Azerbaijanis are the largest minority group, comprising up to one-third of Iran's overall population of about 64 million. Indeed, the number Azerbaijanis in Iran is far greater than the 7 million in Azerbaijan proper. Many Azerbaijanis refer to most of northwest Iran as "south Azerbaijan." Within Iran, this region is divided into four administrative units: East Azerbaijan Province, West Azerbaijan Province, Zanjan Province and Ardabil Province, but many Azerbaijanis lives outside the northwestern provinces, especially in Tehran, where they comprise approximately half of the population of the city.
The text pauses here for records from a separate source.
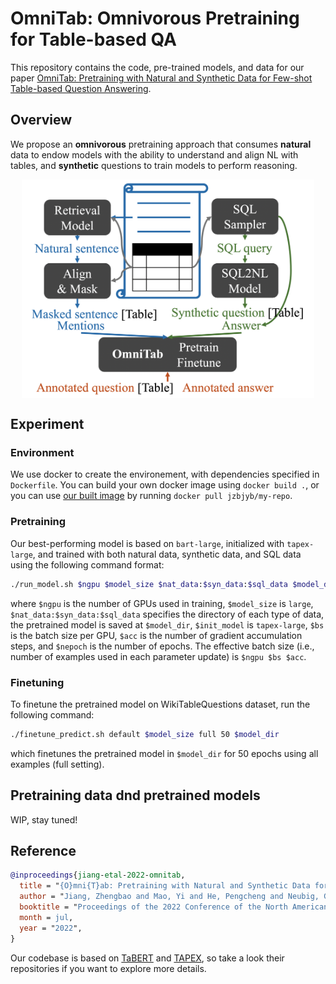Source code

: # OmniTab: Omnivorous Pretraining for Table-based QA

This repository contains the code, pre-trained models, and data for our paper [OmniTab: Pretraining with Natural and Synthetic Data for Few-shot Table-based Question Answering](https://arxiv.org/pdf/2207.03637.pdf).

## Overview

We propose an **omnivorous** pretraining approach that consumes **natural** data to endow models with the ability to understand and align NL with tables, and **synthetic** questions to train models to perform reasoning.

<p align="center">
  <img align="middle" src="res/omnitab.png" height="350" alt="OmniTab"/>
</p>

## Experiment

### Environment

We use docker to create the environement, with dependencies specified in `Dockerfile`.
You can build your own docker image using `docker build .`, or you can use [our built image](https://hub.docker.com/repository/docker/jzbjyb/my-repo) by running `docker pull jzbjyb/my-repo`.

### Pretraining

Our best-performing model is based on `bart-large`, initialized with `tapex-large`, and trained with both natural data, synthetic data, and SQL data using the following command format:

```bash
./run_model.sh $ngpu $model_size $nat_data:$syn_data:$sql_data $model_dir $init_model $bs $acc $nepoch
```

where `$ngpu` is the number of GPUs used in training, `$model_size` is `large`, `$nat_data:$syn_data:$sql_data` specifies the directory of each type of data, the pretrained model is saved at `$model_dir`, `$init_model` is `tapex-large`, `$bs` is the batch size per GPU, `$acc` is the number of gradient accumulation steps, and `$nepoch` is the number of epochs.
The effective batch size (i.e., number of examples used in each parameter update) is `$ngpu $bs $acc`.

### Finetuning

To finetune the pretrained model on WikiTableQuestions dataset, run the following command:

```bash
./finetune_predict.sh default $model_size full 50 $model_dir
```

which finetunes the pretrained model in `$model_dir` for 50 epochs using all examples (full setting).

## Pretraining data dnd pretrained models

WIP, stay tuned!

## Reference

```bibtex
@inproceedings{jiang-etal-2022-omnitab,
  title = "{O}mni{T}ab: Pretraining with Natural and Synthetic Data for Few-shot Table-based Question Answering",
  author = "Jiang, Zhengbao and Mao, Yi and He, Pengcheng and Neubig, Graham and Chen, Weizhu",
  booktitle = "Proceedings of the 2022 Conference of the North American Chapter of the Association for Computational Linguistics: Human Language Technologies",
  month = jul,
  year = "2022",
}
```

Our codebase is based on [TaBERT](https://github.com/facebookresearch/TaBERT) and [TAPEX](https://github.com/microsoft/Table-Pretraining), so take a look their repositories if you want to explore more details.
The cultural rights and political activities of minorities were restricted under both the Pahlavi monarchy (1921-1979), and under the Islamic Republic (1979-present). Up until the establishment of the Pahlavi regime, the political leadership of Iran was mostly Azerbaijani-Turkic, and Turkic and Persian cultural elements both influenced the regime and the culture of the country. For much of the 20th century, Azerbaijanis were at the forefront of political activity in Iran. Major milestones include the 1920 Khiyabani-led revolt in the Azerbaijani provinces, and the establishment of the Autonomous Provincial Government in Azerbaijan (1945-46). The main city in the Azerbaijani provinces, Tabriz, was a center of the revolutionary activity that precipitated the fall of the Pahlavi regime, and Azerbaijani activists who rebelled against Ayatollah Khomeini effectively controlled Tabriz for over a month in December 1979.
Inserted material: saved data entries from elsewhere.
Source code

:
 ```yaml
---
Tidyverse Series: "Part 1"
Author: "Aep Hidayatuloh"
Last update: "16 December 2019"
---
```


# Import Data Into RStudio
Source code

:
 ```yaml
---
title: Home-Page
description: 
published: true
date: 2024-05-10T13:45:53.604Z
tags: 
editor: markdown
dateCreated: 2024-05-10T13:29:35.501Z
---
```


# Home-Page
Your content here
The Soviet collapse served as the catalyst for the cultural reawakening of Azerbaijanis in Iran. Research indicates that the establishment of the Republic of Azerbaijan in 1991 served as a stimulant for many Azerbaijanis in Iran to identify with the Azerbaijani ethnic group, though not necessarily with the new state itself. For instance, Iranian Azerbaijani university students have conducted a number of coordinated letter-writing campaigns calling for expansion of Azerbaijani rights within Iran. One of the most important developments affecting the collective identity of the Azerbaijanis in Iran was the widespread viewing of television programs from Turkey beginning in 1992. This seems to have produced important social consequences for the Azerbaijanis, whose language allows them to easily understand Turkish.

Initially, the Iranian government, hoping to prevent a rise in cultural awareness of its Azerbaijani minority, adopted a policy of de facto support for Armenia in its war with Azerbaijan over control of Nagorno-Karabagh. Tehran acted in the belief that a weak Azerbaijani state would not serve as an attractive alternative Iranian Azerbaijanis. Subsequently, many Azerbaijanis in Iran, including elected representatives in parliament, exerted pressure on the Iranian government to alter its policy, achieving limited results.
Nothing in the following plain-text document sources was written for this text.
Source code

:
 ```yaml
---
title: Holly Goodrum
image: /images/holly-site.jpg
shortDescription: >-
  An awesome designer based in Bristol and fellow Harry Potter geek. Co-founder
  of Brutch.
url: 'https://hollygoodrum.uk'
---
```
Since the collapse of the Soviet Union, Iran's northwestern provinces have developed into important trade hubs, establishing direct relations with economic partners. Thus, they have circumvented Tehran. This new status has led them to make demands for greater resources from the central government.

So far. the rise in Azerbaijani cultural awareness has not fostered significant separatist sentiment. However, it has placed pressure on officials in Tehran to loosen their grip on power. Many Azerbaijani's support greater cultural rights and decentralization of the decision-making process.

President Khatami, in attempting to strentgthen his political power base, has appealed to ethnic minorities, offering the prospect of wider cultural latitude. In addition, the president has sought to enlist the support of regional elites in his struggle with the conservative establishment in Tehran. While these policies are useful in the short-term in building a power base, Khatami may find that ethnic minorities, once empowered, may not be accepting of secondary status in the future.

The rise in Azerbaijani identity serves as a challenge to both center-periphery relations, and to official Persian-linguistic and cultural dominance in Iran. The matter of cultural rights has emerged as an important issue in the political arena of Iran with broad implications for ongoing stability. It appears that the post-Islamic Revolution regime will have to redefine the relations with the ethnic minorities, especially if it continues with its democratization agenda.

Editor's note: Brenda Shaffer is a post-doctoral fellow at the Belfer Center for Science and International Affairs at Harvard University’s Kennedy School of Government.